True of much of mainland Europe, not true of the UK. Here, we still have to present our passes/touch in/pay the fair to the driver at the front (although some busy routes insist that you buy your pass/ticket in advance). It would be faster if we didn’t, but perhaps Transport for London doesn’t trust us.
Transport for London incentives people to carry a prepaid/top up card called an Oyster. If you carry this card, then you simply touch in when you get on the bus, and the fair is a full half price of the ticket you can buy on the spot. So very few people pay in cash.
And you can use the English Region senior-citizen passes on London Buses.
You are ill informed. The double deckers that London no longer uses ( except for tourists ) are the old models which you got on at the back. They required a conductor, and the new ones enter at the front, and give money to the driver.
In a country where one is likely to be mugged on a bus, like, presumably, the US, I’d prefer a single level where the driver can see what is going on.
Had a few incidents on the upper deck of a London bus.
The Docklands light rail has the random inspector system.
But it also has touch-in, touch-out machines and physical barriers at some of the stations.
The whole transport network has random inspector checks. But we still need to touch in by the driver of the bus, or go through ticket barriers at tube stations.
Having to pay the driver, or show a pass if you’ve got one, is the biggest hold-up to rapid bus transit when it stops frequently. I much preferred conductors.
Chicago got rid of all the conductors on CTA trains a decade ago. Now the train driver has to make the announcements and open and close the doors as well, making sure everyone is safe. The presumed cost savings in labor allowed them to increase the frequency of trains.
St. Louis has a check ticket system on their light rail system like LA does. I realize it is fast, but I always found it creepy and vaguely “Papers please!”
I believe all of the North American light rail systems—though not the surviving streetcar systems such as Boston, New Orleans, and San Francisco—use “self-service” fare collection with roving inspectors.
Portland tried it on buses for a while but it didn’t work out. LA also tried it on heavy-rail Metro trains but has since installed barrier turnstiles.
If you pooped in the water tank of the toilet in the top floor of a Megabus, that’d be an upper decker-upper decker.
Lucky for us, there is only a toilet on the lower floor.
Didn’t work out how?
From Wagner, Daniel W, Wesley Harper, and Oliver Schueftan. Self-service Fare Collection on Buses in Portland, Ore. U.S. Dept. of Transportation, Urban Mass Transportation Administration, 1986. NTIS Report Number: PB87-146726
Problems encountered with SSFC on buses in Portland included increased fare evasion, high enforcement costs, no productivity improvements, low surcharge/fine collections, overburdened courts, and increased vandalism.
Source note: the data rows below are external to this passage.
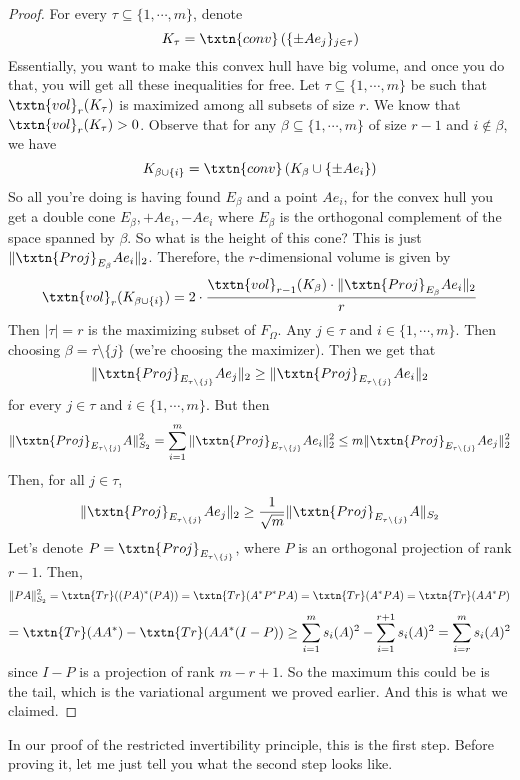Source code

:\begin{proof}
For every $\tau \subseteq \{1, \cdots, m\}$, denote
\[
K_{\tau} = \txtn{conv}\left(\{\pm Ae_j\}_{j \in \tau}\right)
\]
Essentially, you want to make this convex hull have big volume, and once you do that, you will get all these inequalities for free. Let $\tau \subseteq \{1, \cdots, m\}$ be such that $\txtn{vol}_r(K_{\tau})$ is maximized among all subsets of size $r$. We know that $\txtn{vol}_r(K_{\tau}) > 0$. Observe that for any $\beta \subseteq \{1, \cdots, m\}$ of size $r - 1$ and $i \not\in \beta$, we have 
\[
K_{\beta \cup \{i\}} = \txtn{conv}\left(K_{\beta} \cup \{\pm Ae_i \}\right)
\]
So all you're doing is having found $E_{\beta}$ and a point $Ae_i$, for the convex hull you get a double cone $E_{\beta}, +Ae_i, -Ae_i$ where $E_{\beta}$ is the orthogonal complement of the space spanned by $\beta$. So what is the height of this cone? This is just $\|\txtn{Proj}_{E_{\beta}} Ae_i\|_2$. Therefore, the $r$-dimensional volume is given by 
\[
\txtn{vol}_r(K_{\beta \cup \{i\}}) = 2\cdot \frac{\txtn{vol}_{r -1}(K_{\beta}) \cdot \|\txtn{Proj}_{E_{\beta}} Ae_i\|_2}{r}
\]
Then $|\tau| = r$ is the maximizing subset of $F_{\Omega}$. Any $j \in \tau$ and $i \in \{1, \cdots, m\}$. Then choosing $\beta = \tau \setminus \{j\}$ (we're choosing the maximizer).  Then we get that 
\[
\|\txtn{Proj}_{E_{\tau \setminus \{j\}}} Ae_j\|_2 \geq \|\txtn{Proj}_{E_{\tau \setminus \{j\}}} Ae_i\|_2
\]
for every $j \in \tau$ and $i \in \{1, \cdots, m\}$. 
But then
\[
\|\txtn{Proj}_{E_{\tau \setminus \{j\}}} A\|_{S_2}^2 = \sum_{i = 1}^m \|\txtn{Proj}_{E_{\tau \setminus \{j\}}} Ae_i\|_2^2 \leq m\|\txtn{Proj}_{E_{\tau \setminus \{j\}}} Ae_j\|_2^2
\]
Then, for all $j \in \tau$, 
\[
\|\txtn{Proj}_{E_{\tau \setminus \{j\}}} Ae_j\|_2 \geq \frac{1}{\sqrt{m}}\|\txtn{Proj}_{E_{\tau \setminus \{j\}}} A\|_{S_2}
\]
Let's denote $P = \txtn{Proj}_{E_{\tau \setminus \{j\}}}$, where $P$ is an orthogonal projection of rank $r - 1$. Then, 
\[
\|PA\|_{S_2}^2 = \txtn{Tr}((PA)^*(PA)) = \txtn{Tr}(A^*P^*PA) = \txtn{Tr}(A^*PA) = \txtn{Tr}(AA^*P)
\]
\[
= \txtn{Tr}(AA^*) - \txtn{Tr}(AA^*(I - P)) \geq \sum_{i = 1}^m s_i(A)^2 - \sum_{i = 1}^{r + 1} s_i(A)^2 = \sum_{i = r}^m s_i(A)^2
\]
since $I - P$ is a projection of rank $m - r + 1$. So the maximum this could be is the tail, which is the variational argument we proved earlier. 
And this is what we claimed. 
\end{proof}

In our proof of the restricted invertibility principle, this is the first step. Before proving it, let me just tell you what the second step looks like.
Metrolink and Coaster commuter trains in the L.A. and San Diego areas all use double decked Bombardier coaches, IIRC.
I doubt if double decked buses could work in L.A, because there are too many low freeway underpasses.
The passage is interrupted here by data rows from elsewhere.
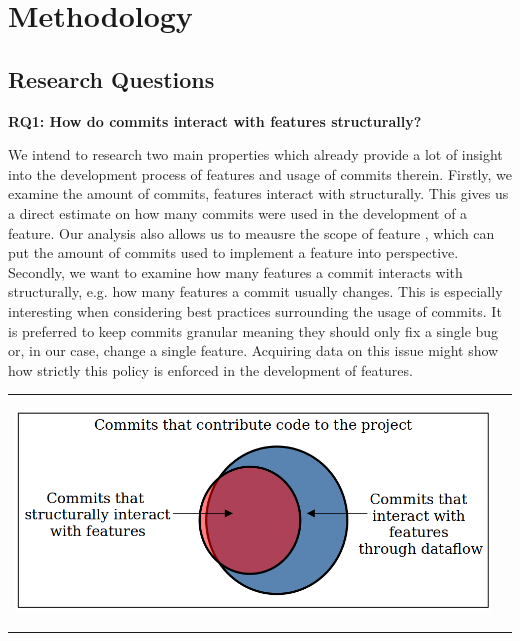 \section*{Methodology}\label{ch:methodology}

\subsection*{Research Questions}\label{sec:research_questions}

\textbf{RQ1: How do commits interact with features structurally?}

We intend to research two main properties which already provide a lot of insight into the development process of features and usage of commits therein.
Firstly, we examine the amount of commits, features interact with structurally.
This gives us a direct estimate on how many commits were used in the development of a feature.
Our analysis also allows us to meausre the scope of feature
, which can put the amount of commits used to implement a feature into perspective.
Secondly, we want to examine how many features a commit interacts with structurally, e.g. how many features a commit usually changes. 
This is especially interesting when considering best practices surrounding the usage of commits.
It is preferred to keep commits granular meaning they should only fix a single bug or, in our case, change a single feature.
Acquiring data on this issue might show how strictly this policy is enforced in the development of features. \\

\begin{center}
\begin{tabular}{cc}
\includegraphics[height=6cm]{gfx/Commits-of-a-Software-Project.png}
\end{tabular}
\end{center}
I think freeway underpasses is probably the main answer in the United States. All the big cities I’m familiar with are full of them.
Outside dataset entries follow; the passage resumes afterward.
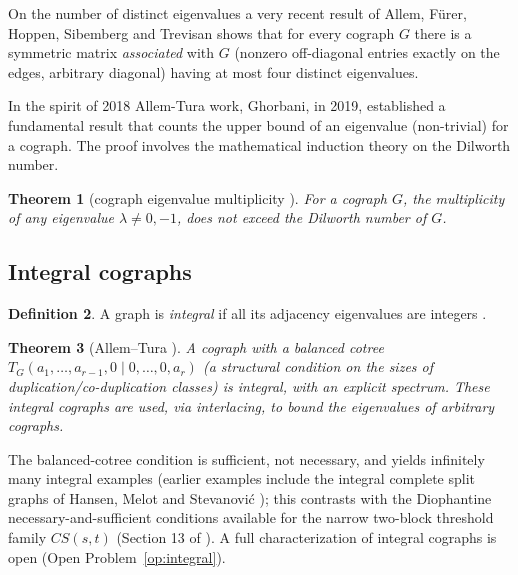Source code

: \documentclass[11pt]{article}
\theoremstyle{plain}
\newtheorem{theorem}{Theorem}[section]
\theoremstyle{definition}
\newtheorem{definition}[theorem]{Definition}
\theoremstyle{remark}
\begin{document}
	On the number of distinct eigenvalues a very recent result of Allem, F\"urer, Hoppen, Sibemberg and Trevisan \cite{AllemEtAl2026} shows that for every cograph $G$ there is a symmetric matrix \emph{associated} with $G$ (nonzero off-diagonal entries exactly on the edges, arbitrary diagonal) having at most four distinct eigenvalues.
	
	
	In the spirit of 2018 Allem-Tura work, Ghorbani, in 2019, established a fundamental result that counts the upper bound of an eigenvalue (non-trivial) for a cograph. The proof involves the mathematical induction theory on the Dilworth number.
	\begin{theorem}[cograph eigenvalue multiplicity \cite{GhorbaniDilworthNumber2019}]
		For a cograph $G$, the multiplicity of any eigenvalue $\lambda\neq0,-1$, does not exceed the Dilworth number of $G$.	
		
	\end{theorem}
	
	
	
	\subsection{Integral cographs}
	\label{sec:integral-general}
	
	\begin{definition}
		A graph is \emph{integral} if all its adjacency eigenvalues are integers \cite{HararySchwenk1974}.
	\end{definition}
	
	\begin{theorem}[Allem--Tura \cite{AllemTura2020}]
		\label{thm:integral-cograph}
		A cograph with a \emph{balanced} cotree $T_G(a_1,\ldots,a_{r-1},0\mid 0,\ldots,0,a_r)$ (a structural condition on the sizes of duplication/co-duplication classes) is integral, with an explicit spectrum. These integral cographs are used, via interlacing, to bound the eigenvalues of arbitrary cographs.
	\end{theorem}
	
	The balanced-cotree condition is sufficient, not necessary, and yields infinitely many integral examples (earlier examples include the integral complete split graphs of Hansen, Melot and Stevanovi\'c \cite{HansenMelotStevanovic2002}); this contrasts with the Diophantine necessary-and-sufficient conditions available for the narrow two-block threshold family $CS(s,t)$ (Section 13 of \cite{MannaMandal2026}). A full characterization of integral cographs is open (Open Problem~\ref{op:integral}).
	
\end{document}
Don’t electric lines running across streets cause problems? Or does the city rewire when they plan to use double decker buses?
That’s why we can’t have nice things.
Isn’t it because of the difficulty in finding drivers for the top?
Well, if you’re going to Kansas City on August 22 or coming back to Chicago on August 25, you won’t be going for $1.
I just got the round trip for 1 each way plus .50 handling.
$2.50 for over 1,000 miles of travel.